Mais petit à petit, les éléments se mettent en place. On décode petit à petit les images qui relèvent d'archives historiques, celles qui sont issues de films familiaux, et on s'intéresse enfin à cette étrange relation entre quatre générations de femmes palestiniennes : la réalisatrice Lina Soualem, sa mère l'actrice Hiam Abbas, sa grand-mère et son arrière grand-mère.
Un des intérêts du film est d'entremêler subtilement les thématiques : l'exil palestinien (la naqba), l'attachement aux lieux, le poids des traditions, le désir d'émancipation par le théâtre, la sororité, le souvenir et la nostalgie. Tous ces éléments se marient à travers une grande variété de séquences, dont celles se déroulant en Cisjordanie sont les plus fortes.
Hiam Abbas dégage un charisme puissant. Ses propos sont principalement consacrés à son enfance, laissant dans l'ombre à peu près toute sa vie post-Palestine : elle apparait ainsi nimbée d'une sorte de mélancolie décidée qui dégage un puissant charme.
Une réussite délicate qui donne envie de suivre le travail futur de la réalisatrice.

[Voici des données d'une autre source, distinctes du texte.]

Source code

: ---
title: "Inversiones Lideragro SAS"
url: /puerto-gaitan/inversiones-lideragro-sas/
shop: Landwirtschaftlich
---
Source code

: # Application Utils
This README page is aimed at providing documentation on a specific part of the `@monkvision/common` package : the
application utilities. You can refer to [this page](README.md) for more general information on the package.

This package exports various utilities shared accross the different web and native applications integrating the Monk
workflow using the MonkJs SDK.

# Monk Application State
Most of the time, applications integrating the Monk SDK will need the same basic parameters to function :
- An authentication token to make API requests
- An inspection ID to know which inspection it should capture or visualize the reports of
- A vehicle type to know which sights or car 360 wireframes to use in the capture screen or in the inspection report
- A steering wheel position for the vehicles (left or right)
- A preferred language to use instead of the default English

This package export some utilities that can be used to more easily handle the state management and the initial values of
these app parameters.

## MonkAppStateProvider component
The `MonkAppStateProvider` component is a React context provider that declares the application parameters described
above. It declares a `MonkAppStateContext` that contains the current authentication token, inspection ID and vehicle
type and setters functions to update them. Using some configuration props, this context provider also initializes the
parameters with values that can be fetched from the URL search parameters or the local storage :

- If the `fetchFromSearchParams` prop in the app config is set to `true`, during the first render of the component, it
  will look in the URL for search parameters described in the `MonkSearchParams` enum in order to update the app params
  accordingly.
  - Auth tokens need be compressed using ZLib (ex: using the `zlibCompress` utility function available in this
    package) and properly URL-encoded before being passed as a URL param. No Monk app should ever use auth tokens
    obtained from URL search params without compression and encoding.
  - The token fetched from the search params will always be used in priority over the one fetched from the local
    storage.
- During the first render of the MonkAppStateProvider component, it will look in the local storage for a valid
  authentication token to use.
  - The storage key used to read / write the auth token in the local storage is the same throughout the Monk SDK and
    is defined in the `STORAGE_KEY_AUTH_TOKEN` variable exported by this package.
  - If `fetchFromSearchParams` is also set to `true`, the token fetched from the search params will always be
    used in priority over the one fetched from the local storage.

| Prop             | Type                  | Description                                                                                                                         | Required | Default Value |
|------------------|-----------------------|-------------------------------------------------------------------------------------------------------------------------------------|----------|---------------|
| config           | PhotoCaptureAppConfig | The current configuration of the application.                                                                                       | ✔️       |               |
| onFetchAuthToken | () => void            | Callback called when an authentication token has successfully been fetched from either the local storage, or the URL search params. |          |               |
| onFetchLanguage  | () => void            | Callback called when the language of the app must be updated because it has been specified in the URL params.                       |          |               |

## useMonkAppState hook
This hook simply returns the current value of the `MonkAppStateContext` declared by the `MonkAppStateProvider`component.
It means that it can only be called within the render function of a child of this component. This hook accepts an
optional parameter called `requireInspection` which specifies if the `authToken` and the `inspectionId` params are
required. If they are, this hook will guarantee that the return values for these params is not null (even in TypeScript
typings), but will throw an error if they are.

Très bon film documentaire, très parlant, très touchant pour moi. Les images d’époque amènent une vraie authenticité qui touche encore plus. Ce film documentaire permet aussi de mieux comprendre ce qu’un pays en guerre vit, ce à quoi sa population est confrontée sans pour autant voir d’images violentes telles que des explosions. Ici la violence se perçoit autrement, à travers des déracinements et le récit d’une histoire familiale.
Même si ce film confirme le triste sort des palestiniens il ne mérite pas les critiques élogieuses qui lui sont attribuées . C’est est un album de famille et pas plus . Est-ce du cinéma ?
Le lac de Tibériade se situe en Galilée dans le rift du Jourdain, il a donc vu naître les trois religions monothéistes, mais aussi beaucoup plus tard la mère, Hiam Abbass, et la grand-mère de Lina Soualem qui leurs consacre ce documentaire. En filigrane du destin de ces femmes se dessine forcément celui de la Palestine. Un documentaire sur l’effacement de la mémoire et peut-être celui d’un peuple mais qui ne pas touché plus que ça, comme si j’avais été convié à une fête de famille mais caché derrière un voile.
Film documentaire magnifique ! A voir absolument. Un narratif très agréable qui nous emmène en Palestine dans une famille de femmes fortes et intelligentes face à la Nakba subie. Palestine ❤️
Exode fuite Enfermement en Palestine en famille. Libération de tracer sa route et immense tristesse de ce qui n’a pas pu être. Liens de femmes et de mère au delà de la tradition et du sentiment de trahison.
Œuvre sincère et authentique qui n'est pas qu'une simple histoire de famille mais une histoire de femmes. On sent le courage de ne pas subir à chaque génération.